- Opening Delimiter -

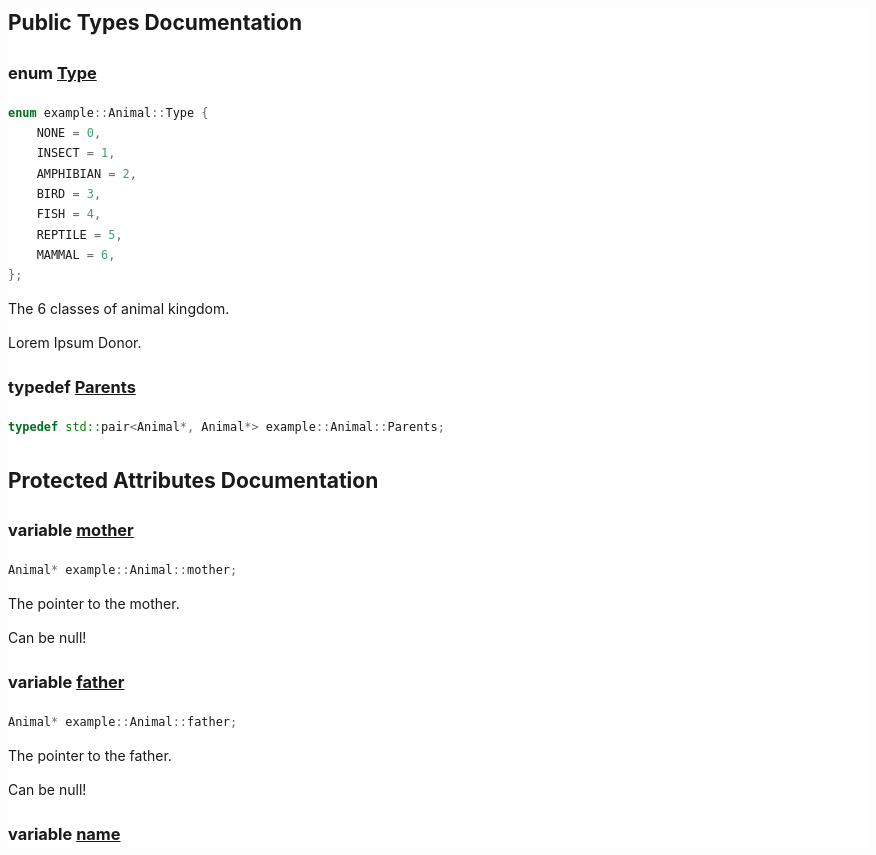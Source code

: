 
## Public Types Documentation

### enum <a id="1adc9e490a8ea5390fbcaf6ffa24c3ec69" href="#1adc9e490a8ea5390fbcaf6ffa24c3ec69">Type</a>

```cpp
enum example::Animal::Type {
    NONE = 0,
    INSECT = 1,
    AMPHIBIAN = 2,
    BIRD = 3,
    FISH = 4,
    REPTILE = 5,
    MAMMAL = 6,
};
```

The 6 classes of animal kingdom. 

Lorem Ipsum Donor. 

### typedef <a id="1a3fc3e692a61c2e21080fef955df099d5" href="#1a3fc3e692a61c2e21080fef955df099d5">Parents</a>

```cpp
typedef std::pair<Animal*, Animal*> example::Animal::Parents;
```



## Protected Attributes Documentation

### variable <a id="1a77ebfd8268da42527748bc17f458c02c" href="#1a77ebfd8268da42527748bc17f458c02c">mother</a>

```cpp
Animal* example::Animal::mother;
```

The pointer to the mother. 

Can be null! 

### variable <a id="1aeaabef8bc7cd869f09db725e0fcc5092" href="#1aeaabef8bc7cd869f09db725e0fcc5092">father</a>

```cpp
Animal* example::Animal::father;
```

The pointer to the father. 

Can be null! 

### variable <a id="1a9362efc813ef23964f7f6f57640a12e7" href="#1a9362efc813ef23964f7f6f57640a12e7">name</a>

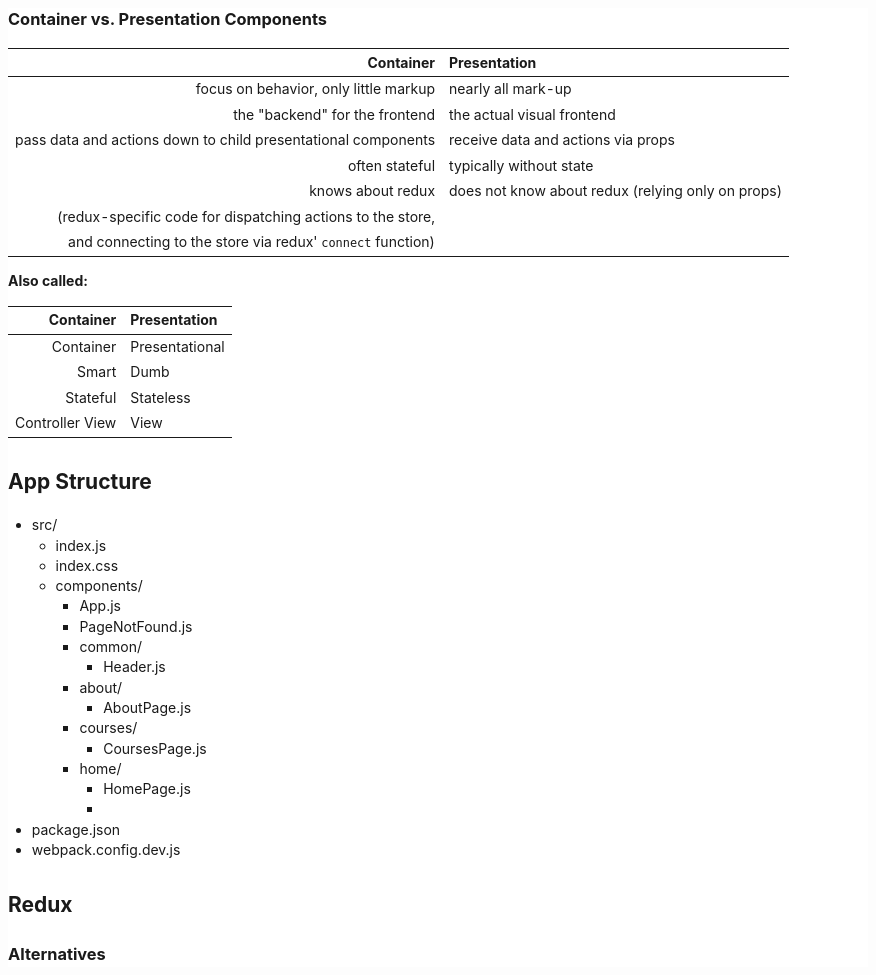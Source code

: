 ### Container vs. Presentation Components

|                                                     Container | Presentation                                      |
| ------------------------------------------------------------: | :------------------------------------------------ |
|                         focus on behavior, only little markup | nearly all mark-up                                |
|                                the "backend" for the frontend | the actual visual frontend                        |
| pass data and actions down to child presentational components | receive data and actions via props                |
|                                                often stateful | typically without state                           |
|                                             knows about redux | does not know about redux (relying only on props) |
|    (redux-specific code for dispatching actions to the store, |                                                   |
|    and connecting to the store via redux' `connect` function) |                                                   |

**Also called:**

|       Container | Presentation   |
| --------------: | :------------- |
|       Container | Presentational |
|           Smart | Dumb           |
|        Stateful | Stateless      |
| Controller View | View           |

## App Structure

-   src/
    -   index.js
    -   index.css
    -   components/
        -   App.js
        -   PageNotFound.js
        -   common/
            -   Header.js
        -   about/
            -   AboutPage.js
        -   courses/
            -   CoursesPage.js
        -   home/
            -   HomePage.js
            -
-   package.json
-   webpack.config.dev.js

## Redux

### Alternatives
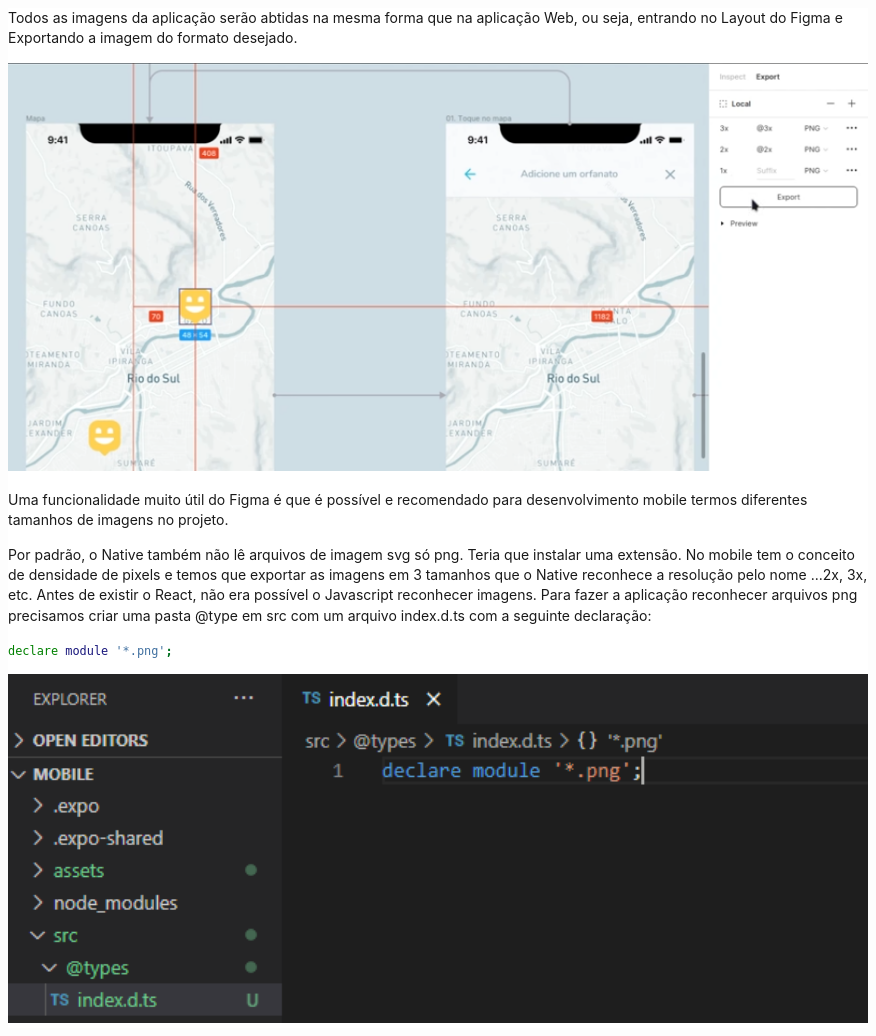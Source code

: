 Todos as imagens da aplicação serão abtidas na mesma forma que na aplicação Web, ou seja, entrando no Layout do Figma e Exportando a imagem do formato desejado.
 
<p align="center">
  <img src="https://raw.githubusercontent.com/shyoutarou/NLW-Next-Level-Week-3/master/.github/formatodesejado.png" alt="Image" width="100%" />
</p>

Uma funcionalidade muito útil do Figma é que é possível e recomendado para desenvolvimento mobile termos diferentes tamanhos de imagens no projeto.

Por padrão, o Native também não lê arquivos de imagem svg só png. Teria que instalar uma extensão. No mobile tem o conceito de densidade de pixels e temos que exportar as imagens em 3 tamanhos que o Native reconhece a resolução pelo nome ...2x, 3x, etc. Antes de existir o React, não era possível o Javascript reconhecer imagens. Para fazer a aplicação reconhecer arquivos png precisamos criar uma pasta @type em src com um arquivo index.d.ts com a seguinte declaração:

```bash
declare module '*.png';
```

 <p align="center">
  <img src="https://raw.githubusercontent.com/shyoutarou/NLW-Next-Level-Week-3/master/.github/declaremodule.png" alt="Image" width="100%" />
</p>
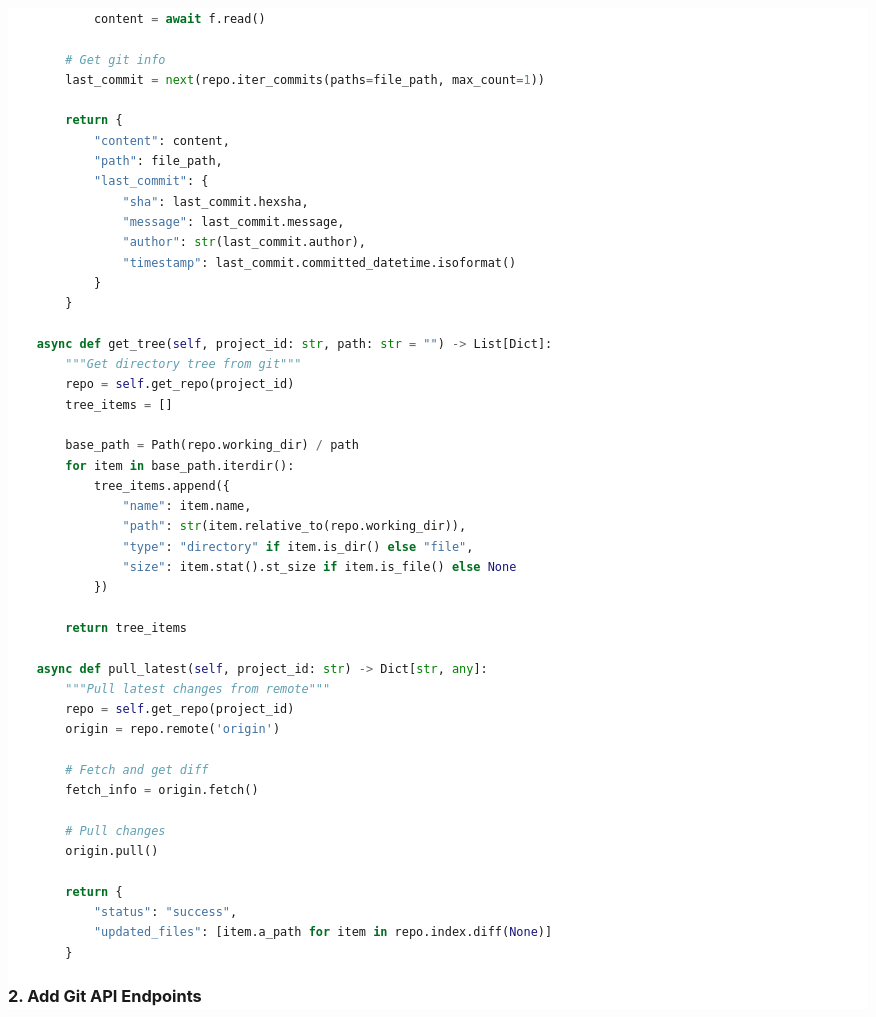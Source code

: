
 ```python
            content = await f.read()
        
        # Get git info
        last_commit = next(repo.iter_commits(paths=file_path, max_count=1))
        
        return {
            "content": content,
            "path": file_path,
            "last_commit": {
                "sha": last_commit.hexsha,
                "message": last_commit.message,
                "author": str(last_commit.author),
                "timestamp": last_commit.committed_datetime.isoformat()
            }
        }
    
    async def get_tree(self, project_id: str, path: str = "") -> List[Dict]:
        """Get directory tree from git"""
        repo = self.get_repo(project_id)
        tree_items = []
        
        base_path = Path(repo.working_dir) / path
        for item in base_path.iterdir():
            tree_items.append({
                "name": item.name,
                "path": str(item.relative_to(repo.working_dir)),
                "type": "directory" if item.is_dir() else "file",
                "size": item.stat().st_size if item.is_file() else None
            })
        
        return tree_items
    
    async def pull_latest(self, project_id: str) -> Dict[str, any]:
        """Pull latest changes from remote"""
        repo = self.get_repo(project_id)
        origin = repo.remote('origin')
        
        # Fetch and get diff
        fetch_info = origin.fetch()
        
        # Pull changes
        origin.pull()
        
        return {
            "status": "success",
            "updated_files": [item.a_path for item in repo.index.diff(None)]
        }
```

### 2. Add Git API Endpoints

- Closing Delimiter -

WHAT YOU WILL DO: Scan the entries above and copy each line where "pointer" occurs.

ANSWER BELOW:
The pointer to the mother. 
The pointer to the father. 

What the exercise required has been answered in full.